_Information_
- - - - -

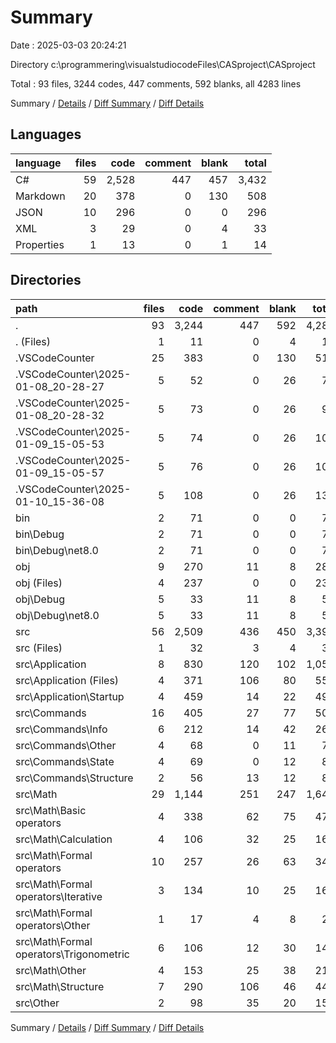 # Summary

Date : 2025-03-03 20:24:21

Directory c:\\programmering\\visualstudiocodeFiles\\CASproject\\CASproject

Total : 93 files,  3244 codes, 447 comments, 592 blanks, all 4283 lines

Summary / [Details](details.md) / [Diff Summary](diff.md) / [Diff Details](diff-details.md)

## Languages
| language | files | code | comment | blank | total |
| :--- | ---: | ---: | ---: | ---: | ---: |
| C# | 59 | 2,528 | 447 | 457 | 3,432 |
| Markdown | 20 | 378 | 0 | 130 | 508 |
| JSON | 10 | 296 | 0 | 0 | 296 |
| XML | 3 | 29 | 0 | 4 | 33 |
| Properties | 1 | 13 | 0 | 1 | 14 |

## Directories
| path | files | code | comment | blank | total |
| :--- | ---: | ---: | ---: | ---: | ---: |
| . | 93 | 3,244 | 447 | 592 | 4,283 |
| . (Files) | 1 | 11 | 0 | 4 | 15 |
| .VSCodeCounter | 25 | 383 | 0 | 130 | 513 |
| .VSCodeCounter\\2025-01-08_20-28-27 | 5 | 52 | 0 | 26 | 78 |
| .VSCodeCounter\\2025-01-08_20-28-32 | 5 | 73 | 0 | 26 | 99 |
| .VSCodeCounter\\2025-01-09_15-05-53 | 5 | 74 | 0 | 26 | 100 |
| .VSCodeCounter\\2025-01-09_15-05-57 | 5 | 76 | 0 | 26 | 102 |
| .VSCodeCounter\\2025-01-10_15-36-08 | 5 | 108 | 0 | 26 | 134 |
| bin | 2 | 71 | 0 | 0 | 71 |
| bin\\Debug | 2 | 71 | 0 | 0 | 71 |
| bin\\Debug\\net8.0 | 2 | 71 | 0 | 0 | 71 |
| obj | 9 | 270 | 11 | 8 | 289 |
| obj (Files) | 4 | 237 | 0 | 0 | 237 |
| obj\\Debug | 5 | 33 | 11 | 8 | 52 |
| obj\\Debug\\net8.0 | 5 | 33 | 11 | 8 | 52 |
| src | 56 | 2,509 | 436 | 450 | 3,395 |
| src (Files) | 1 | 32 | 3 | 4 | 39 |
| src\\Application | 8 | 830 | 120 | 102 | 1,052 |
| src\\Application (Files) | 4 | 371 | 106 | 80 | 557 |
| src\\Application\\Startup | 4 | 459 | 14 | 22 | 495 |
| src\\Commands | 16 | 405 | 27 | 77 | 509 |
| src\\Commands\\Info | 6 | 212 | 14 | 42 | 268 |
| src\\Commands\\Other | 4 | 68 | 0 | 11 | 79 |
| src\\Commands\\State | 4 | 69 | 0 | 12 | 81 |
| src\\Commands\\Structure | 2 | 56 | 13 | 12 | 81 |
| src\\Math | 29 | 1,144 | 251 | 247 | 1,642 |
| src\\Math\\Basic operators | 4 | 338 | 62 | 75 | 475 |
| src\\Math\\Calculation | 4 | 106 | 32 | 25 | 163 |
| src\\Math\\Formal operators | 10 | 257 | 26 | 63 | 346 |
| src\\Math\\Formal operators\\Iterative | 3 | 134 | 10 | 25 | 169 |
| src\\Math\\Formal operators\\Other | 1 | 17 | 4 | 8 | 29 |
| src\\Math\\Formal operators\\Trigonometric | 6 | 106 | 12 | 30 | 148 |
| src\\Math\\Other | 4 | 153 | 25 | 38 | 216 |
| src\\Math\\Structure | 7 | 290 | 106 | 46 | 442 |
| src\\Other | 2 | 98 | 35 | 20 | 153 |

Summary / [Details](details.md) / [Diff Summary](diff.md) / [Diff Details](diff-details.md)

- - - - -

_Directions_
Above are the entries. Output exactly the lines beginning with the line that has "0 | 26 | 102 |" and ending with the line that has "11 | 8 | 289 |".

_Response to this task_
| .VSCodeCounter\\2025-01-09_15-05-57 | 5 | 76 | 0 | 26 | 102 |
| .VSCodeCounter\\2025-01-10_15-36-08 | 5 | 108 | 0 | 26 | 134 |
| bin | 2 | 71 | 0 | 0 | 71 |
| bin\\Debug | 2 | 71 | 0 | 0 | 71 |
| bin\\Debug\\net8.0 | 2 | 71 | 0 | 0 | 71 |
| obj | 9 | 270 | 11 | 8 | 289 |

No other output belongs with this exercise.